Antipode’s 9th Institute for the Geographies of Justice (IGJ) provided an opportunity to engage theoretical, methodological, and practical issues related to research and scholar-activism on social reproduction. This workshop was specifically designed to meet the needs of early career researchers over the course of five full days. The program included plenaries and fora for debate as well as practical sessions such as strategies of writing and representation, publishing and engaging with diverse audiences within and outside academia, embracing ethical translations and engagements with interpretive communities outside the academy, and more.
Activities over the course of the five-day institute included panels, training and skills modules, and a field trip. New to this year’s IGJ, the 23 participants had the opportunity to contribute a paper, chapter, or a part thereof, to be workshopped by fellow participants, plenary speakers, and local faculty.

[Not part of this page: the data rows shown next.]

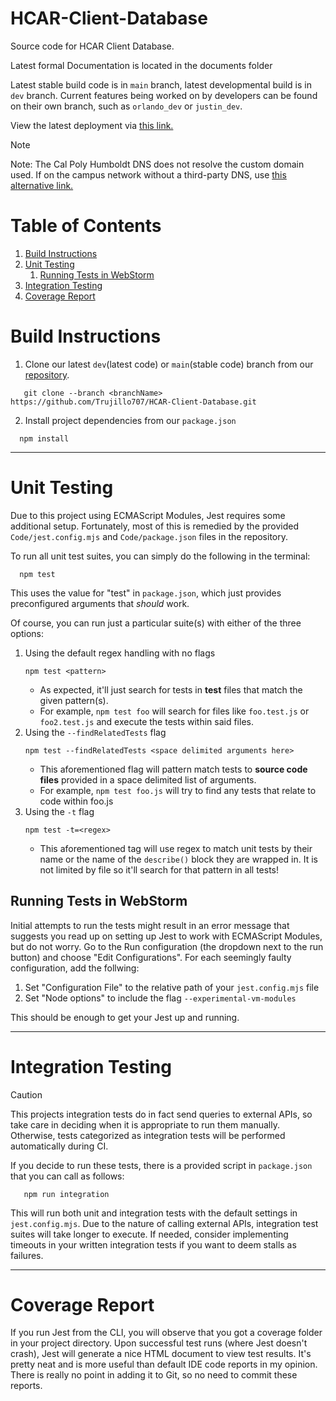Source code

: # HCAR-Client-Database
Source code for HCAR Client Database.

Latest formal Documentation is located in the documents folder

Latest stable build code is in `main` branch, latest developmental build is in `dev` branch. Current features being 
worked on by developers can be found on their own branch, such as `orlando_dev` or `justin_dev`.

View the latest deployment via [this link.](https://hcar.trujillo-ortiz.com)

> [!NOTE]
> Note: The Cal Poly Humboldt DNS does not resolve the custom domain used. If on the campus network without a third-party DNS, use [this alternative link.](https://hcar-client-database-166569971807.us-west1.run.app)

# Table of Contents
1. [Build Instructions](#build-instructions)
2. [Unit Testing](#unit-testing)
   1. [Running Tests in WebStorm](#running-tests-in-webstorm)
3. [Integration Testing](#integration-testing)
4. [Coverage Report](#coverage-report)

# Build Instructions
1. Clone our latest `dev`(latest code) or `main`(stable code) branch from our [repository](https://github.com/Trujillo707/HCAR-Client-Database.git).
```
   git clone --branch <branchName> https://github.com/Trujillo707/HCAR-Client-Database.git
```
2. Install project dependencies from our `package.json`
```
  npm install
```
---
# Unit Testing
Due to this project using ECMAScript Modules, Jest requires some additional setup.
Fortunately, most of this is remedied by the provided `Code/jest.config.mjs` and `Code/package.json` files in the
repository.

To run all unit test suites, you can simply do the following in the terminal:
```
  npm test
```

This uses the value for "test" in `package.json`, which just provides preconfigured arguments that *should* work.

Of course, you can run just a particular suite(s) with either of the three options:
1. Using the default regex handling with no flags  
    ```
    npm test <pattern>
    ```
   * As expected, it'll just search for tests in **test** files that match the given pattern(s).
   * For example, `npm test foo` will search for files like `foo.test.js` or `foo2.test.js` and execute the tests within 
said files. 
2. Using the `--findRelatedTests` flag    
   ```
   npm test --findRelatedTests <space delimited arguments here>
   ```
   * This aforementioned flag will pattern match tests to **source code files** provided in a space delimited list of arguments.
   * For example, `npm test foo.js` will try to find any tests that relate to code within foo.js
3. Using the `-t` flag  
    ```
    npm test -t=<regex>
    ```
   * This aforementioned tag will use regex to match unit tests by their name or the name of the `describe()` block they 
are wrapped in. It is not limited by file so it'll search for that pattern in all tests!

## Running Tests in WebStorm
Initial attempts to run the tests might result in an error message that suggests you read up on setting up Jest to work 
with ECMAScript Modules, but do not worry.
Go to the Run configuration (the dropdown next to the run button) and choose "Edit Configurations".
For each seemingly faulty configuration, add the follwing:
1. Set "Configuration File" to the relative path of your `jest.config.mjs` file
2. Set "Node options" to include the flag `--experimental-vm-modules`

This should be enough to get your Jest up and running.

---
# Integration Testing
> [!CAUTION]
> This projects integration tests do in fact send queries to external APIs, so take care in deciding when it is appropriate
> to run them manually. 
> Otherwise, tests categorized as integration tests will be performed automatically during CI.

If you decide to run these tests, there is a provided script in `package.json` that you can call as follows:
``` 
   npm run integration
```
This will run both unit and integration tests with the default settings in `jest.config.mjs`. Due to the nature of 
calling external APIs, integration test suites will take longer to execute. If needed, consider implementing timeouts 
in your written integration tests if you want to deem stalls as failures. 

---
# Coverage Report
If you run Jest from the CLI, you will observe that you got a coverage folder in your project directory.
Upon successful test runs (where Jest doesn't crash), Jest will generate a nice HTML document to view test results.
It's pretty neat and is more useful than default IDE code reports in my opinion.
There is really no point in adding it to Git, so no need to commit these reports.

The institute was co-hosted by the University of Minnesota’s Department of Geography, Environment and Society and made the most of its location in Minneapolis by featuring participation from a range of UMN faculty as well as field trips to the places where UMN faculty have ongoing collaborations with communities.

Invited faculty fellows at the 2024 IGJ were:
Kiran Asher (University of Massachusetts, Amherst)
Beverley Mullings (University of Toronto)
Diana Ojeda (Indiana University)
Bradley Wilson (West Virginia University)
Faculty contributors from the University of Minnesota included Vinay Gidwani, Madelaine C. Cahuas, Adam Bledsoe, Bruce Braun, Arun Saldanha and Richa Nagar.